(Data entries)
......

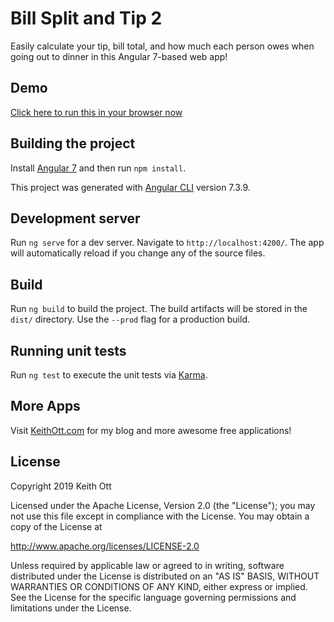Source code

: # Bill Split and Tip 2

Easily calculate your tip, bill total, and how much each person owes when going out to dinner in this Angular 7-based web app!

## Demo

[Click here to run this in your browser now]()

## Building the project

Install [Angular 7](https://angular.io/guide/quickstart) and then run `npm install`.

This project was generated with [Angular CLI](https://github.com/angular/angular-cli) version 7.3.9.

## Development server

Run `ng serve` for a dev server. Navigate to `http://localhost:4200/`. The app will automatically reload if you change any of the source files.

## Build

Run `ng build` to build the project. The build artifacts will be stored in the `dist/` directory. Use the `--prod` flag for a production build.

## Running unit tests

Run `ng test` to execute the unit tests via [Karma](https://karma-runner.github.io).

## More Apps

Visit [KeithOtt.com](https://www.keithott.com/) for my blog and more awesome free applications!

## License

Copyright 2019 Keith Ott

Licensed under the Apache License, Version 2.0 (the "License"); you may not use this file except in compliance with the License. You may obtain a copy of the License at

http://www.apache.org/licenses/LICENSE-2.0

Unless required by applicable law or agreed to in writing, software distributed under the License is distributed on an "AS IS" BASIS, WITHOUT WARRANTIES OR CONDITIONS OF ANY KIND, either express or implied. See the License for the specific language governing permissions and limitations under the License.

......

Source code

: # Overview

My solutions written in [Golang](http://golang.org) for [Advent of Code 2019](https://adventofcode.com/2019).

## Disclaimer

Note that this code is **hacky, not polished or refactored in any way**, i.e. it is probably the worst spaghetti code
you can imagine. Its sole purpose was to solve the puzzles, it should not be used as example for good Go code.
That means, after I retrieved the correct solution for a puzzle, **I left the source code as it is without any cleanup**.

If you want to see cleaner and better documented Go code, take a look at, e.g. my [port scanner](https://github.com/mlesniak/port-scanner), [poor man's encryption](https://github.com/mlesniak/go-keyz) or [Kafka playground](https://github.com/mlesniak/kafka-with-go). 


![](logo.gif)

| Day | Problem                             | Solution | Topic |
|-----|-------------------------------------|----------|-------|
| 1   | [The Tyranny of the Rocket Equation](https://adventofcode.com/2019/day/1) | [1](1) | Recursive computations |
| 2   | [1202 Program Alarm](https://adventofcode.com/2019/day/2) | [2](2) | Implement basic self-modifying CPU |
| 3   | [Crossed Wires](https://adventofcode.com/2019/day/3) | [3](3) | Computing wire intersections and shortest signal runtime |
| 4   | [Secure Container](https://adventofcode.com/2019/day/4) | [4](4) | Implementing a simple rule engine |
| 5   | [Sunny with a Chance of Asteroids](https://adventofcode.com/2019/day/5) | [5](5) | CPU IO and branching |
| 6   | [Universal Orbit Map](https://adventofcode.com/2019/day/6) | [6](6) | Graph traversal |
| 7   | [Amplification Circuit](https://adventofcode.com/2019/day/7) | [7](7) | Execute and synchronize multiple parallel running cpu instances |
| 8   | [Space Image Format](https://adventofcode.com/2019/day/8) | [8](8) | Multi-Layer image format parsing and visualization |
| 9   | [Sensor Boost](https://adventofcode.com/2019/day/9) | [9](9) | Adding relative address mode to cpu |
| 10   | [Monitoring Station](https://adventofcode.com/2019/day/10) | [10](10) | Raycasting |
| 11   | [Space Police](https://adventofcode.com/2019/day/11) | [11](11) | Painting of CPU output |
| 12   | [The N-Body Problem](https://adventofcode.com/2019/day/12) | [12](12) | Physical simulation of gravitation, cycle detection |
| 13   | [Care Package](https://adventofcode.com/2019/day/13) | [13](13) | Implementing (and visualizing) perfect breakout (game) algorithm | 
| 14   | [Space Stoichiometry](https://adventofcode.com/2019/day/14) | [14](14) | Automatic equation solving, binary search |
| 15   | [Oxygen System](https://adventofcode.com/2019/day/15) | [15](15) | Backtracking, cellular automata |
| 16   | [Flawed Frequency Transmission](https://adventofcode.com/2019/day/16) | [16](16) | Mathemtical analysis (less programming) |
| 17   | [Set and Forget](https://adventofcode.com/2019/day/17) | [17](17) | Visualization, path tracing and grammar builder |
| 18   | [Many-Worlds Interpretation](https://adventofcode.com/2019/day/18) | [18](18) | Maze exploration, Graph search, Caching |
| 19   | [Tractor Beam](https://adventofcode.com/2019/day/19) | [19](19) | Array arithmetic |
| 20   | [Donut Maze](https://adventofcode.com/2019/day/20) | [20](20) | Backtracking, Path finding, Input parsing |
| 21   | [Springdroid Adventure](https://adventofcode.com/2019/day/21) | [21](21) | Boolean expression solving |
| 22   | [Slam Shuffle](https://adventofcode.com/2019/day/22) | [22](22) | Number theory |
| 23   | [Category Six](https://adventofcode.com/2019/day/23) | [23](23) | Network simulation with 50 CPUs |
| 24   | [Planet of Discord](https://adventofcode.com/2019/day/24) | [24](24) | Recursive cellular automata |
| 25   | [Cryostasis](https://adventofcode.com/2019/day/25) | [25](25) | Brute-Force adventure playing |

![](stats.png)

......

Instructions to follow: With the line that has "cycle detection |" as the first and the line that has "adventure playing |" as the last, repeat exactly that run of lines above and no more.

Output for this task:
| 12   | [The N-Body Problem](https://adventofcode.com/2019/day/12) | [12](12) | Physical simulation of gravitation, cycle detection |
| 13   | [Care Package](https://adventofcode.com/2019/day/13) | [13](13) | Implementing (and visualizing) perfect breakout (game) algorithm | 
| 14   | [Space Stoichiometry](https://adventofcode.com/2019/day/14) | [14](14) | Automatic equation solving, binary search |
| 15   | [Oxygen System](https://adventofcode.com/2019/day/15) | [15](15) | Backtracking, cellular automata |
| 16   | [Flawed Frequency Transmission](https://adventofcode.com/2019/day/16) | [16](16) | Mathemtical analysis (less programming) |
| 17   | [Set and Forget](https://adventofcode.com/2019/day/17) | [17](17) | Visualization, path tracing and grammar builder |
| 18   | [Many-Worlds Interpretation](https://adventofcode.com/2019/day/18) | [18](18) | Maze exploration, Graph search, Caching |
| 19   | [Tractor Beam](https://adventofcode.com/2019/day/19) | [19](19) | Array arithmetic |
| 20   | [Donut Maze](https://adventofcode.com/2019/day/20) | [20](20) | Backtracking, Path finding, Input parsing |
| 21   | [Springdroid Adventure](https://adventofcode.com/2019/day/21) | [21](21) | Boolean expression solving |
| 22   | [Slam Shuffle](https://adventofcode.com/2019/day/22) | [22](22) | Number theory |
| 23   | [Category Six](https://adventofcode.com/2019/day/23) | [23](23) | Network simulation with 50 CPUs |
| 24   | [Planet of Discord](https://adventofcode.com/2019/day/24) | [24](24) | Recursive cellular automata |
| 25   | [Cryostasis](https://adventofcode.com/2019/day/25) | [25](25) | Brute-Force adventure playing |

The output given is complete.